> _EXERCISE_
Each entry that follows should be given again word for word; please leave out its pictures.

> _PROVIDED INFORMATION_
▼

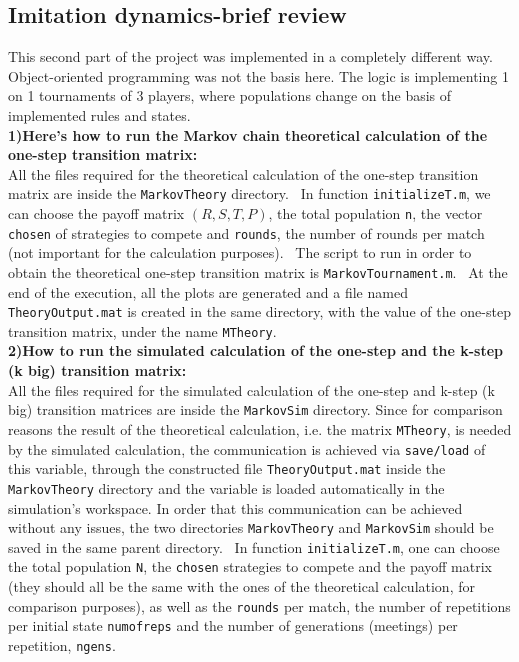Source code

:\documentclass[12pt]{article}
\begin{document}
\subsection{Imitation dynamics-brief review }
This second part of the project was implemented in a completely different way. Object-oriented programming was not the basis here. The logic is implementing 1 on 1 tournaments of 3 players, where populations change on the basis of implemented rules and states.
\\ \textbf{1)Here's how to run the Markov chain theoretical calculation of the one-step transition matrix:}
\\
 All the files required for the theoretical calculation of the one-step transition matrix are inside the \texttt{MarkovTheory} directory.
\
In function \texttt{initializeT.m}, we can choose the payoff matrix $(R, S, T, P)$, the total population \texttt{n}, the vector \texttt{chosen} of strategies to compete and \texttt{rounds}, the number of rounds per match (not important for the calculation purposes).
\
The script to run in order to obtain the theoretical one-step transition matrix is \texttt{MarkovTournament.m}.
\
At the end of the execution, all the plots are generated and a file named \texttt{TheoryOutput.mat} is created in the same directory, with the value of the one-step transition matrix, under the name \texttt{MTheory}.
\\
\textbf{2)How to run the simulated calculation of the one-step and the k-step (k big) transition matrix:}
\\
All the files required for the simulated calculation of the one-step and k-step (k big) transition matrices are inside the \texttt{MarkovSim} directory. Since for comparison reasons the result of the theoretical calculation, i.e. the matrix \texttt{MTheory}, is needed by the simulated calculation, the communication is achieved via \texttt{save/load} of this variable, through the constructed file \texttt{TheoryOutput.mat} inside the \texttt{MarkovTheory} directory and the variable is loaded automatically in the simulation’s workspace. In order that this communication can be achieved without any issues, the two directories \texttt{MarkovTheory} and \texttt{MarkovSim} should be saved in the same parent directory.
\
In function \texttt{initializeT.m}, one can choose the total population \texttt{N}, the \texttt{chosen} strategies to compete and the payoff matrix (they should all be the same with the ones of the theoretical calculation, for comparison purposes), as well as the \texttt{rounds} per match, the number of repetitions per initial state \texttt{numofreps} and the number of generations (meetings) per repetition, \texttt{ngens}. 
\end{document}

▲

> _TASK RESPONSE_
Source code

:\documentclass[12pt]{article}
\begin{document}
\subsection{Imitation dynamics-brief review }
This second part of the project was implemented in a completely different way. Object-oriented programming was not the basis here. The logic is implementing 1 on 1 tournaments of 3 players, where populations change on the basis of implemented rules and states.
\\ \textbf{1)Here's how to run the Markov chain theoretical calculation of the one-step transition matrix:}
\\
 All the files required for the theoretical calculation of the one-step transition matrix are inside the \texttt{MarkovTheory} directory.
\
In function \texttt{initializeT.m}, we can choose the payoff matrix $(R, S, T, P)$, the total population \texttt{n}, the vector \texttt{chosen} of strategies to compete and \texttt{rounds}, the number of rounds per match (not important for the calculation purposes).
\
The script to run in order to obtain the theoretical one-step transition matrix is \texttt{MarkovTournament.m}.
\
At the end of the execution, all the plots are generated and a file named \texttt{TheoryOutput.mat} is created in the same directory, with the value of the one-step transition matrix, under the name \texttt{MTheory}.
\\
\textbf{2)How to run the simulated calculation of the one-step and the k-step (k big) transition matrix:}
\\
All the files required for the simulated calculation of the one-step and k-step (k big) transition matrices are inside the \texttt{MarkovSim} directory. Since for comparison reasons the result of the theoretical calculation, i.e. the matrix \texttt{MTheory}, is needed by the simulated calculation, the communication is achieved via \texttt{save/load} of this variable, through the constructed file \texttt{TheoryOutput.mat} inside the \texttt{MarkovTheory} directory and the variable is loaded automatically in the simulation’s workspace. In order that this communication can be achieved without any issues, the two directories \texttt{MarkovTheory} and \texttt{MarkovSim} should be saved in the same parent directory.
\
In function \texttt{initializeT.m}, one can choose the total population \texttt{N}, the \texttt{chosen} strategies to compete and the payoff matrix (they should all be the same with the ones of the theoretical calculation, for comparison purposes), as well as the \texttt{rounds} per match, the number of repetitions per initial state \texttt{numofreps} and the number of generations (meetings) per repetition, \texttt{ngens}. 
\end{document}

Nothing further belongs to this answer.